-- sorry folks, had to edit --
Woohoo! I get to post again. The husband has been working so I can't play on the computer as much as usual. Darn the capitalist system. No worries, while cut off from my auxillary brain, I have had more time to read and found a great book for gardeners. Generally, I go to the gardening section of the library and think 'Read it, read it, won't read it, read it a long time ago so might read it again,' so I was surprised when after I had left my foray into the garden section and was passing through what may have been the 'ecology' section that a book called to me. I lifted it from its neighbours and read the title which suggested a tree book. 'Get it,' my mind said to me (yes, we talk). 'Why?' I asked, 'I don't feel like reading a book categorizing the many trees of the continent and I don't want to go traipsing through the forest on a voyage of discovery of some lost species, or at least not today.' My mind's reply: 'You'll regret that you didn't.' So of course I got the book and boy was I right!
A Philosophy of the Forest
by Dianea Beresford-Kroeger
Do you remember standing in a forest for the first time?

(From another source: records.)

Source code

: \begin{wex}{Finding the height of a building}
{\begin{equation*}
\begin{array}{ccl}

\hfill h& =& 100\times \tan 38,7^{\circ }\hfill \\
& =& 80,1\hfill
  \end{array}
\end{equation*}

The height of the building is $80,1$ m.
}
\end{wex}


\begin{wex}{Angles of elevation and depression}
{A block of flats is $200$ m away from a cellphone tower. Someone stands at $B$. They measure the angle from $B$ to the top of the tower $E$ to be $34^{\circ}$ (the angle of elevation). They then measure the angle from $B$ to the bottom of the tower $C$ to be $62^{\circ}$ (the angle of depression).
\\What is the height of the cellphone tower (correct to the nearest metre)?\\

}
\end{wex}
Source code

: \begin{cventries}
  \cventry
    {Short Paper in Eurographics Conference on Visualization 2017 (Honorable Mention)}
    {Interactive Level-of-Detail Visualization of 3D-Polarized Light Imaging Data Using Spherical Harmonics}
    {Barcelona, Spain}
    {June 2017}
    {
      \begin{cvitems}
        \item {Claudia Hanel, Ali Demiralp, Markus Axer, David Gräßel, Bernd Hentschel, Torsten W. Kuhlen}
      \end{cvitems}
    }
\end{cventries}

You started by looking forward at the sentries of the tree trunks. As you entered, you looked down to ensure that you did not trip and for a while you may have been captivated by the small details: the skeletal remains of old leaves, the mushrooms decorating rotten logs, or the rustle of a startled animal, but eventually you stopped and looked up. It is at this moment, that regardless of your size, you feel small. The wind stilled. The heat was subdued and you were surrounded by one of Earth's most important residents - the trees.
Every time I enter a forest, I am reminded of the magic of this first moment of smallness.
Diana Beresford-Kroeger, a self described 'renegade scientist' and naturalist, has written a book about the magic of 20 North American trees and emplores us to propogate them as medicine against world's woes. This poetic book is written with the passion of a gardener and the understanding of a scientist but there is something else. Vibrating from the words is a urgency that if we do not act to save the world's forests, we will endanger not only the health of the Earth but also our health.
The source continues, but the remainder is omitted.